Geçtiğimiz gün CNN Türk’te uzunca süren bir program vardı. Gıda ürünlerinin devlet kontrolüne geçmesinde yarar olduğu sonucu çıkarıldı. Biz devletçiliği Atatürk döneminden sonra rafa kaldırmıştık. Devletçiliğin modası geçti denilerek, altı ok da süs olarak duvarda yerini almıştı.
Her hafta semt pazarına çıkan biri olarak, 30 liraya satılan domatesi, 40 liraya satılan patlıcanı, kilosu 10 liradan satılan karpuzu bildiğim için, devletçilik gelsin diyenleri anlayabiliyorum. Ama geç kalındı. Atatürk’ün önemli ilkelerinden birini onun ölümünden sonra hep beraber rafa kaldırdık. Partisi de dahil kimse sahip çıkmadı. Şimdi, ilkelerin değerini anlıyoruz. CNN Türk’teki tartışmada da, gıda piyasasında bir tekelleşme olduğu gerçeği ortaya konuldu. Tarlada 3 lira olan bir ürün markette 50 liraya satılıyor.
KÖYE DÖNÜŞ
Çiftçiden sonraki aracılar kazanırken, çiftçi sürekli zarar ediyor. Zarar eden çiftçide toprağını bırakıyor. Kırsal kesimde sürekli nüfusta bu yüzden bir azalma var. Hayvancılıkta farklı değil, ahırlar gittikçe boşalıyor. Yem fiyatlarının kontrolden çıkması, çiftçinin yaptığı hayvancılığa sekte vuruyor. Bugünden değil, Atatürk’ün politikalarından onun ölümünden sonra vazgeçilerek, yeni politikalar bizi buraya getirdi. Şimdi, nasıl önlem alınacağı konuşuluyor. Köye dönüş projelerinin hayata geçirileceği söyleniyor. Köylerin adı bile mahalle oldu. Ben bugün kuraklık nedeniyle de, gidişatın iyi olmadığını görüyorum. Semt pazarlarında bile, üreticiler gelmiyor. Fiyatlar bu ay bile ucuzlamıyor.

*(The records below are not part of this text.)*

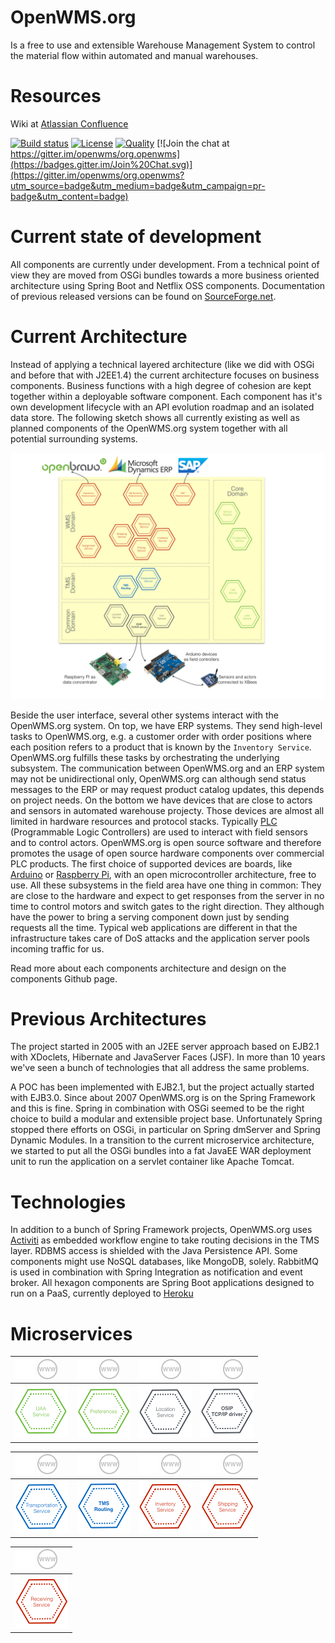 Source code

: OpenWMS.org
=====================

Is a free to use and extensible Warehouse Management System to control the material flow within automated and manual warehouses. 

# Resources

Wiki at [Atlassian Confluence](https://openwms.atlassian.net/wiki/display/OPENWMS)

[![Build status][travis-image]][travis-url]
[![License][license-image]][license-url]
[![Quality][codacy-image]][codacy-url]
[![Join the chat at https://gitter.im/openwms/org.openwms](https://badges.gitter.im/Join%20Chat.svg)](https://gitter.im/openwms/org.openwms?utm_source=badge&utm_medium=badge&utm_campaign=pr-badge&utm_content=badge)

[travis-image]: https://img.shields.io/travis/openwms/org.openwms.svg?style=flat-square
[travis-url]: https://travis-ci.org/openwms/org.openwms
[license-image]: http://img.shields.io/:license-GPLv3-blue.svg?style=flat-square
[license-url]: LICENSE
[codacy-image]: https://img.shields.io/codacy/1081cebbe27b40a8be16b6524f246b6b.svg?style=flat-square
[codacy-url]: https://www.codacy.com/app/openwms/org.openwms

# Current state of development

All components are currently under development. From a technical point of view they are moved from OSGi bundles towards a
more business oriented architecture using Spring Boot and Netflix OSS components. Documentation of previous released versions can be found on [SourceForge.net](http://openwms2005.sourceforge.net/).

# Current Architecture

Instead of applying a technical layered architecture (like we did with OSGi and before that with J2EE1.4) the current architecture focuses on business components. Business functions with a high degree of cohesion are kept together within
a deployable software component. Each component has it's own development lifecycle with an API evolution roadmap and an isolated data store. The following sketch shows all
currently existing as well as planned components of the OpenWMS.org system together with all potential surrounding systems.

![Architecture][1]

Beside the user interface, several other systems interact with the OpenWMS.org system. On top, we have ERP systems.
 They send high-level tasks to OpenWMS.org, e.g. a   customer order with order positions where each position refers to a product that is known by the `Inventory Service`. 
OpenWMS.org fulfills these tasks by orchestrating the underlying subsystem. The communication
between OpenWMS.org and an ERP system may not be unidirectional only, OpenWMS.org can although send status messages to the ERP or may request product catalog updates, this depends on project needs.
On the bottom we have devices that are close to actors and sensors in automated warehouse projecty. Those devices are almost all limited in hardware resources and protocol stacks. Typically [PLC](https://en.wikipedia.org/wiki/Programmable_logic_controller) (Programmable Logic
Controllers) are used to interact with field sensors and to control actors. OpenWMS.org is open source software and therefore promotes the usage of open source hardware components over commercial PLC products.
The first choice of supported devices are boards, like [Arduino](https://www.arduino.cc) or [Raspberry Pi](https://www.raspberrypi.org/), with an open microcontroller architecture, free to use. All these subsystems in the field area have one thing in common: They are close
to the hardware and expect to get responses from the server in no time to control motors and switch gates to the right direction. They although have the power to bring a serving component down just by sending requests all the time. Typical web applications are different in that
the infrastructure takes care of DoS attacks and the application server pools incoming traffic for us.

Read more about each components architecture and design on the components Github page.

# Previous Architectures

The project started in 2005 with an J2EE server approach based on EJB2.1 with XDoclets, Hibernate and JavaServer Faces (JSF). In more than 10 years we've seen a bunch of technologies that all address the same problems.
 
A POC has been implemented with EJB2.1, but the project actually started with EJB3.0. Since about 2007 OpenWMS.org is on the Spring Framework and this is fine. Spring in combination with
OSGi seemed to be the right choice to build a modular and extensible project base. Unfortunately Spring stopped there efforts on OSGi, in particular on Spring dmServer and Spring Dynamic
Modules. In a transition to the current microservice architecture, we started to put all the OSGi bundles into a fat JavaEE WAR deployment unit to run the application on a servlet container
like Apache Tomcat.

# Technologies

In addition to a bunch of Spring Framework projects, OpenWMS.org uses [Activiti](http://activiti.org) as embedded workflow engine to take routing decisions in the TMS layer. RDBMS access is shielded with the Java Persistence API.
Some components might use NoSQL databases, like MongoDB, solely. RabbitMQ is used in combination with Spring Integration as notification and event broker. All hexagon components are Spring Boot applications designed to
run on a PaaS, currently deployed to [Heroku](https://www.heroku.com)

# Microservices

| [![11]][2g] [![12]][2w]  | [![11]][3g] [![12]][3w] | [![11]][4g] [![12]][4w] | [![11]][5g] [![12]][5w] |
| :------------- | :------------- | :------------- | :------------- |
| ![2]      | ![3]      | ![4]      | ![5]      | 


| [![11]][6g] [![12]][6w] | [![11]][7g] [![12]][7w] | [![11]][8g] [![12]][8w] | [![11]][9g] [![12]][9w] | 
| :------------- | :------------- | :------------- | :------------- |
| ![6]      | ![7]      | ![8]      | ![9]      |

| [![11]][10g] [![12]][10w] |
| :------------- | 
|  ![10]         | 
 
[1]: src/docs/res/microservice_architecture.jpeg
[2]: src/docs/res/srv-uaa.png
[2g]: https://github.com/openwms/org.openwms.core.uaa
[2w]: https://www.interface21.io/docs/core/uaa/index.html
[3]: src/docs/res/srv-prefs.png
[3g]: https://github.com/openwms/org.openwms.core.preferences
[3w]: https://www.interface21.io/docs/core/preferences/index.html
[4]: src/docs/res/srv-location.png
[4g]: https://github.com/openwms/org.openwms.common.service
[4w]: https://www.interface21.io/docs/common/base/index.html
[5]: src/docs/res/srv-tcp.png
[5g]: https://github.com/openwms/org.openwms.common.comm
[5w]: https://www.interface21.io/docs/common/comm/index.html
[6]: src/docs/res/srv-transportation.png
[6g]: https://github.com/openwms/org.openwms.tms.transportation
[6w]: https://www.interface21.io/docs/tms/transportation/index.html
[7]: src/docs/res/srv-routing.png
[7g]: https://github.com/openwms/org.openwms.tms.routing
[7w]: https://www.interface21.io/docs/tms/routing/index.html
[8]: src/docs/res/srv-inventory.png
[8g]: https://github.com/openwms/org.openwms.wms.inventory
[8w]: https://www.interface21.io/docs/wms/inventory/index.html
[9]: src/docs/res/srv-shipping.png
[9g]: https://github.com/openwms/org.openwms.wms.shipping
[9w]: https://www.interface21.io/docs/wms/shipping/index.html
[10]: src/docs/res/srv-receiving.png
[10g]: https://github.com/openwms/org.openwms.wms.receiving
[10w]: https://www.interface21.io/docs/wms/receiving/index.html
[11]: src/docs/res/github.png
[12]: src/docs/res/www.png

Pazarcı esnafında pazarların boş olmasından yakınıyor.
GIDA DA SAVAŞ
Özellikle Kovid 19 salgını sonrası yükselen enflasyonda dikkati çeken en önemli başlıklardan birisi fiyatlarıydı. Financial Times, geçtiğimiz aylarda dünyanın en büyük tarımsal emtia şirketlerinden Olam Group’un yöneticilerinden birisi olan Sunny Verghese’nin yaptığı konuşmayı ‘Gıda Savaşları Başlıyor’ başlığıyla gündeme getirdi.
ODUNPAZARINDA GÖRÜLÜYOR
İklim sorunu gıda güvenliğini etkilemekle birlikte sorunun gerçek kaynağını açıklamamaktadır. CNN Türk programında dile getirildiği gibi ya da bizim Perşembe günü Odunpazarı'ndaki semt pazarında da görüldüğü gibi tekeller esas sorundur. Gıdanın yüksek fiyatları, yüksek enflasyonu gündemde tutmaya devam edecektir.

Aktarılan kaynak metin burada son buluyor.